Ribbon Dance Blanket
by Pendleton Woolen Mills
The Ribbon Dance is the first ritual that opens up the most sacred Seminole ceremony, the Green Corn Festival. The tribeswomen wear traditional patchwork skirts and tunics and swirl ribbons around the sacred fire to renew the flame for the coming year. This blanket captures the energy and vibrancy of the Ribbon Dance and serves as an homage to traditional patchwork design.
This blanket is a collaboration between Pendleton Woolen Mills and the American Indian College Fund. A portion of the proceeds from this blanket will help ensure that young Native students receive the scholarships they need to attend tribal college.
- + Unnapped, whipstitch bound
- + Dimensions: Width 64", Length 80"
- + Material: 82% pure virgin wool, 18% cotton
- + Care: Dry clean
- + Made in the USA
A HISTORY LESSON: In 1863, traveling down the Atlantic seaboard, crossing the Isthmus of Panama on a burro, Thomas Kay, a young English weaver, was experiencing a dream come true. An old hand at sea voyages and a textile mills worker, he was now headed to an area with ideal conditions for raising sheep and producing wool - America's newest state, Oregon.

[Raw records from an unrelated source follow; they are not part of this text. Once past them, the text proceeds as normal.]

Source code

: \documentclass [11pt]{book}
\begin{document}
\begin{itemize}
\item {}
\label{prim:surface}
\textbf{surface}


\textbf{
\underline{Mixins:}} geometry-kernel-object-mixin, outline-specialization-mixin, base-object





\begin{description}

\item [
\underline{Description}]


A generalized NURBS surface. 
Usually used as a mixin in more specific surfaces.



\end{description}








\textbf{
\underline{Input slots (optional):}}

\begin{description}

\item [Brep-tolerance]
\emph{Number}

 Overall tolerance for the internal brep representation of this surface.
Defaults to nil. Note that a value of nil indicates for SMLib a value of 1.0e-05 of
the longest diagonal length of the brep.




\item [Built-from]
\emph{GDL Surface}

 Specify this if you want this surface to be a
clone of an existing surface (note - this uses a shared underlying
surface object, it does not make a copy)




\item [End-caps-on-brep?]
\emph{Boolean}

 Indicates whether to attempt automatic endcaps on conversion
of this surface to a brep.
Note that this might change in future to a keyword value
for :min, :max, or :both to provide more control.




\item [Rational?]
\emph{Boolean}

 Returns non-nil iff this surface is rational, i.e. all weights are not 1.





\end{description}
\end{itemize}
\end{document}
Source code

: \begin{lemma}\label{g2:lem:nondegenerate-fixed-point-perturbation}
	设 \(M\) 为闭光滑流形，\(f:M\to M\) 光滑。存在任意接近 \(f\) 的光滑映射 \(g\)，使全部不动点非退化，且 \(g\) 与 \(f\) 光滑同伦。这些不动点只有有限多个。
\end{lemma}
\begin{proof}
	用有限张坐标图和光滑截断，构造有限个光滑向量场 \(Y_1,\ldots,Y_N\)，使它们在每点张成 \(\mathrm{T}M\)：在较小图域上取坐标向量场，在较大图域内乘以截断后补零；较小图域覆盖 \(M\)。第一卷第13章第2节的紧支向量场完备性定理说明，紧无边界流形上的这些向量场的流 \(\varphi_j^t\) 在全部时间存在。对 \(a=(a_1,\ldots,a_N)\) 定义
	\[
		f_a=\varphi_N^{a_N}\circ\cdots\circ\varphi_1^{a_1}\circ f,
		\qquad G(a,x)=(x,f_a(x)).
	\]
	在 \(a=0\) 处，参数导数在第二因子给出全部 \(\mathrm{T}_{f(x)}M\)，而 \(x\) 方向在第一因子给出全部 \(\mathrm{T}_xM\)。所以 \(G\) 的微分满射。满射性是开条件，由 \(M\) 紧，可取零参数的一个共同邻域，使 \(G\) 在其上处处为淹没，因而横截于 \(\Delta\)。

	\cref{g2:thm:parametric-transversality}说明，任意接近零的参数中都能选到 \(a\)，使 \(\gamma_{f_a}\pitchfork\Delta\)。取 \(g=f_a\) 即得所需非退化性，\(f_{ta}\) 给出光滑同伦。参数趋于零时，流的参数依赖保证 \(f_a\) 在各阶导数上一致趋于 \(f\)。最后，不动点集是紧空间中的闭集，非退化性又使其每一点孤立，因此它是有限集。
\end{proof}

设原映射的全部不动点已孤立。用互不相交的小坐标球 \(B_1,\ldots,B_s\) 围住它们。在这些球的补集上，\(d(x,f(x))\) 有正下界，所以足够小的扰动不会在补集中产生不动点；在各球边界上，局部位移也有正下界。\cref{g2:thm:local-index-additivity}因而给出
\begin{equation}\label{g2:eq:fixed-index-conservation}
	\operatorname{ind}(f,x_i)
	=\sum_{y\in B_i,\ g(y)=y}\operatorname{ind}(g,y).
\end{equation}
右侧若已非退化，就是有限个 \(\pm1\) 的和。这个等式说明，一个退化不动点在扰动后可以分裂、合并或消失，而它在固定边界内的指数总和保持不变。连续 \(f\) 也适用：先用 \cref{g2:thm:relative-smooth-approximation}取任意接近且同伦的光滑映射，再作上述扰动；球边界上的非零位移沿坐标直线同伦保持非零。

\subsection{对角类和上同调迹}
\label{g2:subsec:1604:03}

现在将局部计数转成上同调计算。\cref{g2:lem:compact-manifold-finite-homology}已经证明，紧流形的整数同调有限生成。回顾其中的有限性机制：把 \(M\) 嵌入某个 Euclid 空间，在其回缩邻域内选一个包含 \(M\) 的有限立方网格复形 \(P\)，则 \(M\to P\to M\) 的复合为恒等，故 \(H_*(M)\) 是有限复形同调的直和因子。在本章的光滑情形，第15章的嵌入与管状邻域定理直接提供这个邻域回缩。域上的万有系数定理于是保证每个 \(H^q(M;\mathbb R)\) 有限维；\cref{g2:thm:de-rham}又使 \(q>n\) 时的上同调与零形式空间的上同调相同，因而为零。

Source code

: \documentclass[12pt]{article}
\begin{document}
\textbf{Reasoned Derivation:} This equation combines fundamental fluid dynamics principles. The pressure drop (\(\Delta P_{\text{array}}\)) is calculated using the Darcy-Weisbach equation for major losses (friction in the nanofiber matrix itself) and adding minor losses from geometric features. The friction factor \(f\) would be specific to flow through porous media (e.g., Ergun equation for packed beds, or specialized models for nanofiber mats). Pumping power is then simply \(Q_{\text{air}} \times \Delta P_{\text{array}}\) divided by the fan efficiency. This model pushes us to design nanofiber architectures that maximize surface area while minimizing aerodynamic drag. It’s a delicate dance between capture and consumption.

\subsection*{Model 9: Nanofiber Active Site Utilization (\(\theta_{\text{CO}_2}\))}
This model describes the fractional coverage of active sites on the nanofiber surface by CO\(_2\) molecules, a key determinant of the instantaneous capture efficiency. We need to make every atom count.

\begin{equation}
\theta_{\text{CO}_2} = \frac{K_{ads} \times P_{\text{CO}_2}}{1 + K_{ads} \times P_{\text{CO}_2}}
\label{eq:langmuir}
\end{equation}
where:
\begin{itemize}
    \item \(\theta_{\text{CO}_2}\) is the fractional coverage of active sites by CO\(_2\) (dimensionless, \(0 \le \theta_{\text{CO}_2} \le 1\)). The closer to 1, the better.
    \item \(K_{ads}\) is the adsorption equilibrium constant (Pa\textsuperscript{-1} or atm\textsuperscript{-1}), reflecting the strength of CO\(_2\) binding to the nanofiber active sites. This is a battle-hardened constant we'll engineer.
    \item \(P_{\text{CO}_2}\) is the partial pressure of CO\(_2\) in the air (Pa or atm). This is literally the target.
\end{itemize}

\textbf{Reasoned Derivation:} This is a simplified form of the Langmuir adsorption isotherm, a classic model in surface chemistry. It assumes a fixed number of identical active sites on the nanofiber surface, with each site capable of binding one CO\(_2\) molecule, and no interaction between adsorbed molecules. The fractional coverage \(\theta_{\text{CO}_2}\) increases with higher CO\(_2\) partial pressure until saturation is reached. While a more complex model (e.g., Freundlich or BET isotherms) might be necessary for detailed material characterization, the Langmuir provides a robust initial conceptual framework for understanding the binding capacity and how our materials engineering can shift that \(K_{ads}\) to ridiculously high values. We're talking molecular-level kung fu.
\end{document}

Kay helped organize Oregon's second woolen mill in Brownsville, where he oversaw the weaving operation. In 1889, Thomas Kay opened his own mill in Salem, Oregon. His eldest daughter, Fannie, learned the mill business and ably assisted her father in mill operation and management. When she married retail merchant C.P. Bishop, a complementary combination of merchandising and manufacturing expertise emerged - a solid foundation for what was to become Pendleton Woolen Mills. This dual textile-retail heritage was passed on to the three Bishop sons, Clarence, Roy and Chauncey. In 1909, with family and town backing, the Bishop sons started up an idle mill in Pendleton, Oregon.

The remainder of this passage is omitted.